10 posts tagged “scuba”
It'll come as no surprise or shock really. The turkey had the gall to email her to inform her that he had decided that they shouldn't make a go of it after all. After they'd already started... erm... catching up. Scumbag. Over email no less. Poor form.
What's the worst way you've been dumped? At least I've never gotten a postit note I suppose.. (referring to SATC) but being told at 11pm at night after no prior communication that something was wrong, by my then defacto, that he didn't feel we should live together any more after he'd been a total jerk for a while has gotta be up there along with my 'first's' comment "I've tried to love you but I just can't"
Well, an update for those who read regularly - GF & Scuba are going to try dating exclusively. She's over the moon. And had to smugly tell me I should trying doing the same with Angel. :S
He and I have wavered between flirting (what can I say, the guy is a god, despite his obvious relationship flaws, and he's been attentive lately while I've been in a man-drought but I know it's still not a good idea, because I've been hurt in the past etc) anyhoo wavered between flirting and him throwing his single status in my face in a totally blunt way. Sometimes he knows me so well, others he does a very good impression of being an insensitive uncaring guy.
Hi guys sorry I went MIA. My computer was giving me nasty blue screens, then it was off for repairs.. lots of blue words down this end and not many normal ones resulted.
So meantime in the land of moia..
- Crush on Gilligan dissipated and all but gone.

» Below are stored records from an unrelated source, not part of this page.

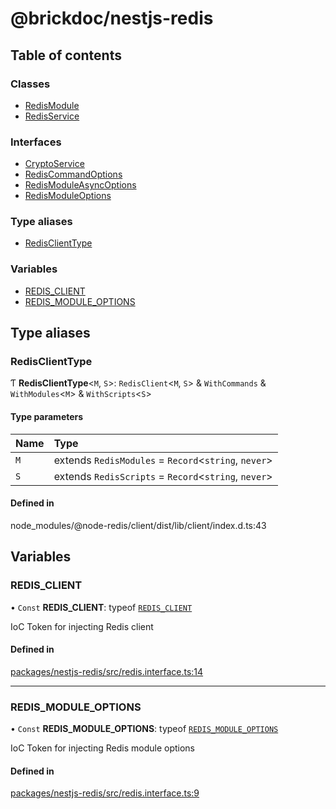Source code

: # @brickdoc/nestjs-redis

## Table of contents

### Classes

- [RedisModule](classes/RedisModule.md)
- [RedisService](classes/RedisService.md)

### Interfaces

- [CryptoService](interfaces/CryptoService.md)
- [RedisCommandOptions](interfaces/RedisCommandOptions.md)
- [RedisModuleAsyncOptions](interfaces/RedisModuleAsyncOptions.md)
- [RedisModuleOptions](interfaces/RedisModuleOptions.md)

### Type aliases

- [RedisClientType](README.md#redisclienttype)

### Variables

- [REDIS\_CLIENT](README.md#redis_client)
- [REDIS\_MODULE\_OPTIONS](README.md#redis_module_options)

## Type aliases

### <a id="redisclienttype" name="redisclienttype"></a> RedisClientType

Ƭ **RedisClientType**<`M`, `S`\>: `RedisClient`<`M`, `S`\> & `WithCommands` & `WithModules`<`M`\> & `WithScripts`<`S`\>

#### Type parameters

| Name | Type |
| :------ | :------ |
| `M` | extends `RedisModules` = `Record`<`string`, `never`\> |
| `S` | extends `RedisScripts` = `Record`<`string`, `never`\> |

#### Defined in

node_modules/@node-redis/client/dist/lib/client/index.d.ts:43

## Variables

### <a id="redis_client" name="redis_client"></a> REDIS\_CLIENT

• `Const` **REDIS\_CLIENT**: typeof [`REDIS_CLIENT`](README.md#redis_client)

IoC Token for injecting Redis client

#### Defined in

[packages/nestjs-redis/src/redis.interface.ts:14](https://github.com/brickdoc/brickdoc/blob/5e2ec65d/packages/nestjs-redis/src/redis.interface.ts#L14)

___

### <a id="redis_module_options" name="redis_module_options"></a> REDIS\_MODULE\_OPTIONS

• `Const` **REDIS\_MODULE\_OPTIONS**: typeof [`REDIS_MODULE_OPTIONS`](README.md#redis_module_options)

IoC Token for injecting Redis module options

#### Defined in

[packages/nestjs-redis/src/redis.interface.ts:9](https://github.com/brickdoc/brickdoc/blob/5e2ec65d/packages/nestjs-redis/src/redis.interface.ts#L9)
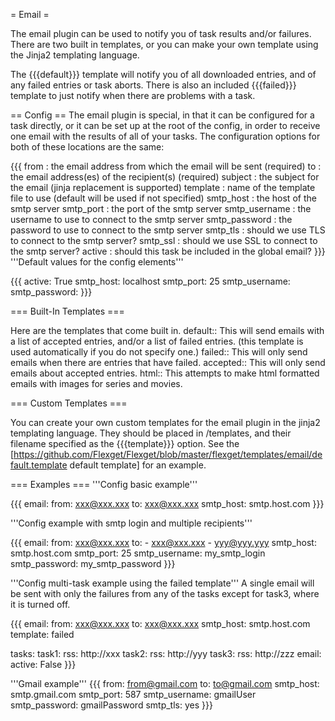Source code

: = Email =

The email plugin can be used to notify you of task results and/or failures. There are two built in templates, or you can make your own template using the Jinja2 templating language.

The {{{default}}} template will notify you of all downloaded entries, and of any failed entries or task aborts. There is also an included {{{failed}}} template to just notify when there are problems with a task.

== Config ==
The email plugin is special, in that it can be configured for a task directly, or it can be set up at the root of the config, in order to receive one email with the results of all of your tasks. The configuration options for both of these locations are the same:

{{{
  from          : the email address from which the email will be sent (required)
  to            : the email address(es) of the recipient(s) (required)
  subject       : the subject for the email (jinja replacement is supported)
  template      : name of the template file to use (default will be used if not specified)
  smtp_host     : the host of the smtp server
  smtp_port     : the port of the smtp server
  smtp_username : the username to use to connect to the smtp server
  smtp_password : the password to use to connect to the smtp server
  smtp_tls      : should we use TLS to connect to the smtp server?
  smtp_ssl      : should we use SSL to connect to the smtp server?
  active        : should this task be included in the global email?
}}}
'''Default values for the config elements'''

{{{
  active: True
  smtp_host: localhost
  smtp_port: 25
  smtp_username:
  smtp_password:
}}}

=== Built-In Templates ===

Here are the templates that come built in.
 default:: This will send emails with a list of accepted entries, and/or a list of failed entries. (this template is used automatically if you do not specify one.)
 failed:: This will only send emails when there are entries that have failed.
 accepted:: This will only send emails about accepted entries.
 html:: This attempts to make html formatted emails with images for series and movies.

=== Custom Templates ===

You can create your own custom templates for the email plugin in the jinja2 templating language. They should be placed in <configpath>/templates, and their filename specified as the {{{template}}} option. See the [https://github.com/Flexget/Flexget/blob/master/flexget/templates/email/default.template default template] for an example.

=== Examples ===
'''Config basic example'''

{{{
email:
  from: xxx@xxx.xxx
  to: xxx@xxx.xxx
  smtp_host: smtp.host.com
}}}

'''Config example with smtp login and multiple recipients'''

{{{
email:
  from: xxx@xxx.xxx
  to:
    - xxx@xxx.xxx
    - yyy@yyy.yyy
  smtp_host: smtp.host.com
  smtp_port: 25
  smtp_username: my_smtp_login
  smtp_password: my_smtp_password
}}}

'''Config multi-task example using the failed template'''
A single email will be sent with only the failures from any of the tasks except for task3, where it is turned off.

{{{
email:
  from: xxx@xxx.xxx
  to: xxx@xxx.xxx
  smtp_host: smtp.host.com
  template: failed

tasks:
  task1:
    rss: http://xxx
  task2:
    rss: http://yyy
  task3:
    rss: http://zzz
    email:
      active: False
}}}

'''Gmail example'''
{{{
    from: from@gmail.com
    to: to@gmail.com
    smtp_host: smtp.gmail.com
    smtp_port: 587
    smtp_username: gmailUser
    smtp_password: gmailPassword
    smtp_tls: yes
}}}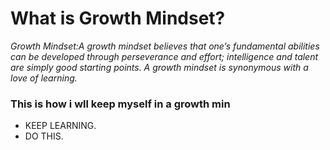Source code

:# What is Growth Mindset? 
*Growth Mindset:A growth mindset believes that one’s fundamental abilities can be developed through perseverance and effort; intelligence and talent are simply good starting points. A growth mindset is synonymous with a love of learning.*



### This is how i wll keep myself in a growth min

* KEEP LEARNING.
* DO THIS.

######
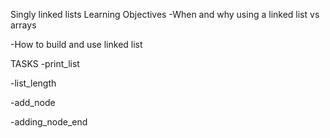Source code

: Singly linked lists
Learning Objectives
-When and why using a linked list vs arrays

-How to build and use linked list

TASKS
-print_list

-list_length

-add_node

-adding_node_end
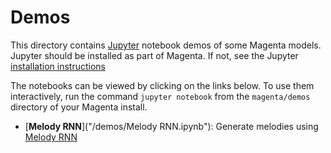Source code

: # Demos

This directory contains [Jupyter](https://jupyter.org)
notebook demos of some Magenta models. Jupyter should be installed
as part of Magenta. If not, see the Jupyter
[installation instructions](http://jupyter.readthedocs.io/en/latest/install.html)

The notebooks can be viewed by clicking on the links below. To use them interactively, run the command ``jupyter notebook`` from the ``magenta/demos`` directory of your Magenta install.

* [**Melody RNN**]("/demos/Melody RNN.ipynb"): Generate melodies using [Melody RNN](/magenta/models/melody_rnn)

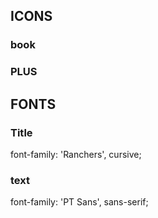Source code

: ## ICONS

### book 
<i class="fab fa-bootstrap"></i>

### PLUS 
<i class="far fa-plus-square"></i>

## FONTS 

### Title
font-family: 'Ranchers', cursive;

### text 
font-family: 'PT Sans', sans-serif;
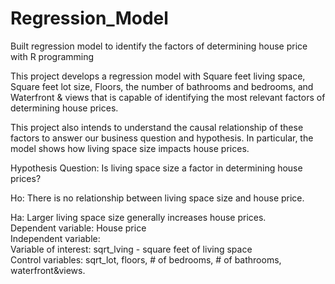 # Regression_Model
Built regression model to identify the factors of determining house price with R programming

This project develops a regression model with Square feet living space, Square feet lot size, Floors, the number of bathrooms and bedrooms, and Waterfront & views that is capable of identifying the most relevant factors of determining house prices.

This project also intends to understand the causal relationship of these factors to answer our business question and hypothesis. In particular, the model shows how living space size impacts house prices.

Hypothesis Question:
Is living space size a factor in determining house prices?

Ho: There is no relationship between living space size and house price.

Ha: Larger living space size generally increases house prices.\
       Dependent variable: House price\
       Independent variable:\
            Variable of interest: sqrt_lving - square feet of living space\
	 Control variables: sqrt_lot, floors, # of bedrooms, # of bathrooms, waterfront&views.
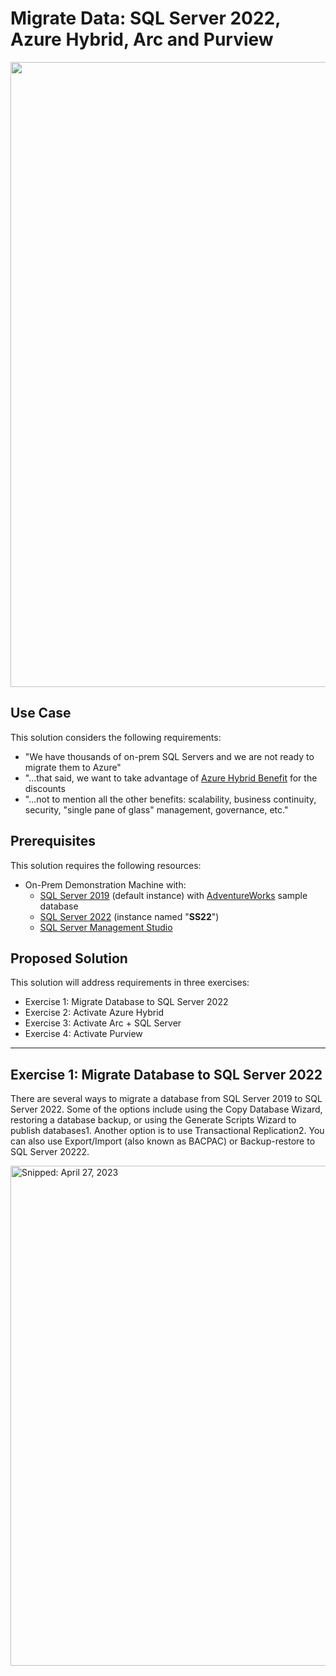 # Migrate Data: SQL Server 2022, Azure Hybrid, Arc and Purview

<img src="https://user-images.githubusercontent.com/44923999/234937691-8ce2332f-d836-4a7e-a306-6c5d14ef19f7.png" width="1000" />

## Use Case
This solution considers the following requirements:

* "We have thousands of on-prem SQL Servers and we are not ready to migrate them to Azure"
* "...that said, we want to take advantage of [Azure Hybrid Benefit](https://learn.microsoft.com/en-us/azure/azure-sql/azure-hybrid-benefit) for the discounts
* "...not to mention all the other benefits: scalability, business continuity, security, "single pane of glass" management, governance, etc."

## Prerequisites
This solution requires the following resources:

* On-Prem Demonstration Machine with:
  * [SQL Server 2019](https://info.microsoft.com/ww-landing-sql-server-2019.html) (default instance) with [AdventureWorks](https://learn.microsoft.com/en-us/sql/samples/adventureworks-install-configure) sample database
  * [SQL Server 2022](https://info.microsoft.com/ww-landing-sql-server-2022.html) (instance named "**SS22**")
  * [SQL Server Management Studio](https://learn.microsoft.com/en-us/sql/ssms/download-sql-server-management-studio-ssms)

## Proposed Solution
This solution will address requirements in three exercises:

* Exercise 1: Migrate Database to SQL Server 2022
* Exercise 2: Activate Azure Hybrid
* Exercise 3: Activate Arc + SQL Server
* Exercise 4: Activate Purview

-----

## Exercise 1: Migrate Database to SQL Server 2022

There are several ways to migrate a database from SQL Server 2019 to SQL Server 2022. Some of the options include using the Copy Database Wizard, restoring a database backup, or using the Generate Scripts Wizard to publish databases1. Another option is to use Transactional Replication2. You can also use Export/Import (also known as BACPAC) or Backup-restore to SQL Server 20222.

<img src="https://user-images.githubusercontent.com/44923999/234934326-6712a8cf-370f-4faa-9c79-0c8dc3f7fe08.png" width="800" title="Snipped: April 27, 2023" />
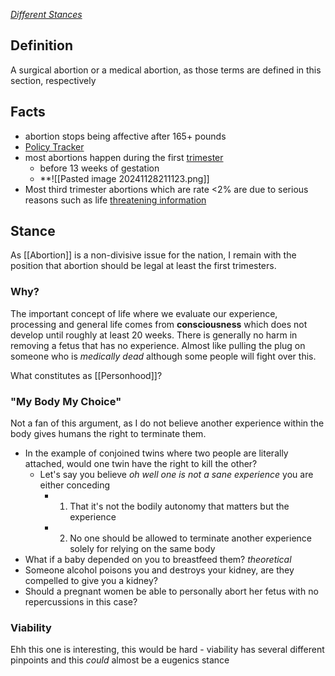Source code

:[*Different Stances*](https://en.wikipedia.org/wiki/Philosophical_aspects_of_the_abortion_debate)
## Definition 

A surgical abortion or a medical abortion, as those terms are defined in this section, respectively 
## Facts 
- abortion stops being affective after 165+ pounds
- [Policy Tracker](https://www.kff.org/womens-health-policy/dashboard/exceptions-in-state-abortion-bans-and-early-gestational-limits/#:~:text=Nearly%20all%20of%20these%20bans,is%20a%20lethal%20fetal%20anomaly.)
- most abortions happen during the first [trimester](https://www.pewresearch.org/short-reads/2024/03/25/what-the-data-says-about-abortion-in-the-us/#:~:text=The%20vast%20majority%20of%20abortions,gestation%2C%20according%20to%20the%20CDC.)
	- before 13 weeks of gestation  
	- **![[Pasted image 20241128211123.png]]
- Most third trimester abortions which are rate <2% are due to serious reasons such as life [threatening information]() 

## Stance

As [[Abortion]] is a non-divisive issue for the nation, I remain with the position that abortion should be legal at least the first trimesters. 

### Why? 
The important concept of life where we evaluate our experience, processing and general life comes from **consciousness** which does not develop until roughly at least 20 weeks. There is generally no harm in removing a fetus that has no experience. Almost like pulling the plug on someone who is *medically dead* although some people will fight over this.  

What constitutes as [[Personhood]]? 



### "My Body My Choice"

Not a fan of this argument, as I do not believe another experience within the body gives humans the right to terminate them. 

- In the example of conjoined twins where two people are literally attached, would one twin have the right to kill the other? 
	- Let's say you believe *oh well one is not a sane experience* you are either conceding
		- 1. That it's not the bodily autonomy that matters but the experience 
		- 2. No one should be allowed to terminate another experience solely for relying on the same body
- What if a baby depended on you to breastfeed them? *theoretical*
-  Someone alcohol poisons you and destroys your kidney, are they compelled to give you a kidney? 
- Should a pregnant women be able to personally abort her fetus with no repercussions in this case? 



### Viability

Ehh this one is interesting, this would be hard - viability has several different pinpoints and this *could* almost be a eugenics stance 


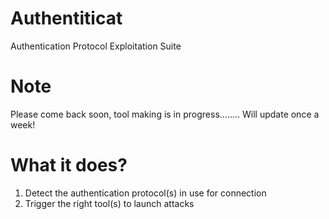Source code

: # Authentiticat
Authentication Protocol Exploitation Suite

# Note
Please come back soon, tool making is in progress........ Will update once a week! 

# What it does?
1) Detect the authentication protocol(s) in use for connection
2) Trigger the right tool(s) to launch attacks
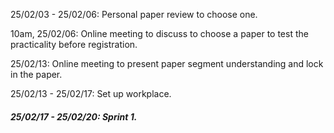 25/02/03 - 25/02/06: Personal paper review to choose one.

10am, 25/02/06: Online meeting to discuss to choose a paper to test the practicality before registration.

25/02/13: Online meeting to present paper segment understanding and lock in the paper.

25/02/13 - 25/02/17: Set up workplace.

##### 25/02/17 - 25/02/20: Sprint 1.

- Angel was contacting me a lot wanting to see me, asking for my advice on his career, LISTENED to that advice and we caught up purely as platonic friends.
- GF disappointed me by standing me up for New Year's Eve. She's re-connected closely with her old posse crowd for the time being and so I'm old news. I kind of knew it was coming, we're still friends, but I don't consider her a close friend any more. She calls me when she needs someone to talk to about Scuba. (The posse not being very understanding & all... neither am I lately!)
- I've been given a decent pay increase, woohoo. It makes the recent nutty mood swings and occasionally accusatory rants from bosslady which have been more frequent, bearable. Every time she cops it for not having done something or her manager comes down on her... I can almost count the seconds til I am being snapped at for wasting time or something.
- I've been told if I want to get a new job that is coming up, rather than have someone else more senior appointed to work with me, I need to do some further study. EEK. Financially, timeways, stressways, eek. On the other hand... COOOL!!
- I have another work crush. Hopefully this won't be a pattern though. Another really sweet tall nice guy. Cute.. friendly, sociable, no weird awkwardness. I enjoy talking to him. But so far I think he'll just end up being yet another guy friend. He's a father of 2 boys, one 6 one 12 and split up from his ex partner I'm getting the impression, about a year or so ago. It's not fresh but not ancient history. Danger Wil Robinson.. DANNNGERR.
- Angel sms'd me again tonight, asking to catch up. Unluckily for him I ran into him last Fri night, drunk. After I refused to take him home and mother his poor drunken ass, he went over to a bunch of girls after he thought I'd left and was hassling them. I was standing there watching him and it hurt a little. Especially given his friends had just finished putting two and two together from watching him being overly physically comfortable with me like I was his girlfriend who he could be completely goofy and comfortable with, and they'd been cracking jokes about me taking Angel home to tuck him into bed, take care of him and give him a vomit bucket (he'd been drinking since midday). I took my cue to leave and headed to an entirely different pub, where I was hit on by a guy who I tried scaring off (unsuccessfully). "Cowboy" took my card and was determined to call me again. Nickname refers to his name but won't divulge any more. He's a builder who has just relocated from Sydney to this state. We'll see if it was anything more than random drunken randiness.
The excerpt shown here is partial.